Yesterday, at 5.00 a.m., I drove to Oxford to have another P.E.T. scan*. Usually, I spend my time fighting claustrophobia and trying to pray. Yesterday was slightly different. I had a box placed on my tummy to measure my respiration rate. It knocked against the inside of of the tube in time with my irregular breathing and induced a new panic: was I going to pass out there and then? I also discovered that the minor aches and pains attendant on my deteriorating condition made holding my arms above my head painful. I was just on the point of having to say, ‘I can’t hold this position any longer’ when the scan came to an end. It was then, and only then, that I thought of what I had intended to make the substance of my prayer: the Battle of the Somme and our need to learn the lessons of the Great War, not repeat them.
The discomfort I experienced inside the P.E.T. scanner was trivial in comparison with what soldiers on both sides experienced at the Somme. I didn’t die; I didn’t even have to put up with the discomfort for very long. But there are similarities, too. None of those who died or were wounded wanted to be; none of them wanted to experience the mud of the trenches, the rats, the barbed wire, any more than anyone really ‘wants’ to be ill or experience some medical procedures. Those who were fighting had to trust the judgement of others, or at least submit to it, with no very clear or optimistic view of the future. Idealism was wearing thin by 1916. The Great War for Civilisation was proving bloody and brutal, and there seemed no end to it. My paternal grandfather never spoke of it, couldn’t speak of it — the wounds in the mind last long after the wounds in the flesh have more or less healed.

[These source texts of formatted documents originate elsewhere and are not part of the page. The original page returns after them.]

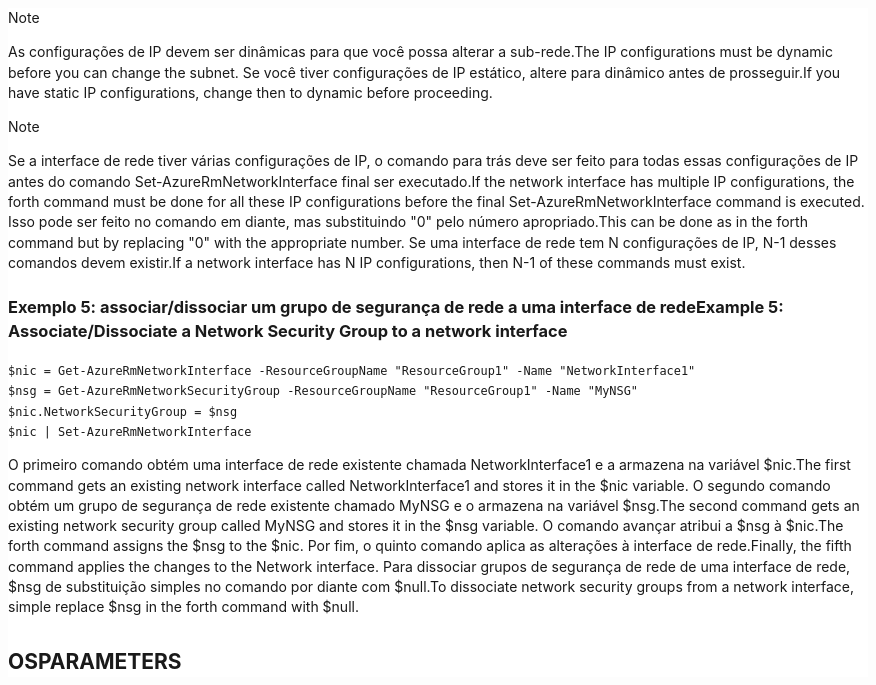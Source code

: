 >[!NOTE] 
><span data-ttu-id="21eca-131">As configurações de IP devem ser dinâmicas para que você possa alterar a sub-rede.</span><span class="sxs-lookup"><span data-stu-id="21eca-131">The IP configurations must be dynamic before you can change the subnet.</span></span> <span data-ttu-id="21eca-132">Se você tiver configurações de IP estático, altere para dinâmico antes de prosseguir.</span><span class="sxs-lookup"><span data-stu-id="21eca-132">If you have static IP configurations, change then to dynamic before proceeding.</span></span> 

>[!NOTE]
><span data-ttu-id="21eca-133">Se a interface de rede tiver várias configurações de IP, o comando para trás deve ser feito para todas essas configurações de IP antes do comando Set-AzureRmNetworkInterface final ser executado.</span><span class="sxs-lookup"><span data-stu-id="21eca-133">If the network interface has multiple IP configurations, the forth command must be done for all these IP configurations before the final Set-AzureRmNetworkInterface command is executed.</span></span> <span data-ttu-id="21eca-134">Isso pode ser feito no comando em diante, mas substituindo "0" pelo número apropriado.</span><span class="sxs-lookup"><span data-stu-id="21eca-134">This can be done as in the forth command but by replacing "0" with the appropriate number.</span></span> <span data-ttu-id="21eca-135">Se uma interface de rede tem N configurações de IP, N-1 desses comandos devem existir.</span><span class="sxs-lookup"><span data-stu-id="21eca-135">If a network interface has N IP configurations, then N-1 of these commands must exist.</span></span>

### <span data-ttu-id="21eca-136">Exemplo 5: associar/dissociar um grupo de segurança de rede a uma interface de rede</span><span class="sxs-lookup"><span data-stu-id="21eca-136">Example 5: Associate/Dissociate a Network Security Group to a network interface</span></span>
```
$nic = Get-AzureRmNetworkInterface -ResourceGroupName "ResourceGroup1" -Name "NetworkInterface1"
$nsg = Get-AzureRmNetworkSecurityGroup -ResourceGroupName "ResourceGroup1" -Name "MyNSG"
$nic.NetworkSecurityGroup = $nsg
$nic | Set-AzureRmNetworkInterface
```

<span data-ttu-id="21eca-137">O primeiro comando obtém uma interface de rede existente chamada NetworkInterface1 e a armazena na variável $nic.</span><span class="sxs-lookup"><span data-stu-id="21eca-137">The first command gets an existing network interface called NetworkInterface1 and stores it in the $nic variable.</span></span> <span data-ttu-id="21eca-138">O segundo comando obtém um grupo de segurança de rede existente chamado MyNSG e o armazena na variável $nsg.</span><span class="sxs-lookup"><span data-stu-id="21eca-138">The second command gets an existing network security group called MyNSG and stores it in the $nsg variable.</span></span> <span data-ttu-id="21eca-139">O comando avançar atribui a $nsg à $nic.</span><span class="sxs-lookup"><span data-stu-id="21eca-139">The forth command assigns the $nsg to the $nic.</span></span> <span data-ttu-id="21eca-140">Por fim, o quinto comando aplica as alterações à interface de rede.</span><span class="sxs-lookup"><span data-stu-id="21eca-140">Finally, the fifth command applies the changes to the Network interface.</span></span> <span data-ttu-id="21eca-141">Para dissociar grupos de segurança de rede de uma interface de rede, $nsg de substituição simples no comando por diante com $null.</span><span class="sxs-lookup"><span data-stu-id="21eca-141">To dissociate network security groups from a network interface, simple replace $nsg in the forth command with $null.</span></span>

## <span data-ttu-id="21eca-142">OS</span><span class="sxs-lookup"><span data-stu-id="21eca-142">PARAMETERS</span></span>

Today we shall affirm our desire that Europe should never see war again. We shall proclaim our gratitude to those who gave their lives. We shall pray for their souls and surround ourselves with poppies and wreaths and national flags, but I wonder how many of us will be asking what more we should do, what more I should do? How do wars start? They start, surely, in the hearts and minds of people just like us. They start with wanting what we don’t have, or refusing to forgive some perceived insult or wrong, or believing ourselves superior to others, or even just exulting in physical strength and wanting to lord it over others. We may balk at such a description of ourselves, protesting that we are guiltless of such enormities; but the political parties to which we belong, the countries of which we are citizens, may hold such attitudes.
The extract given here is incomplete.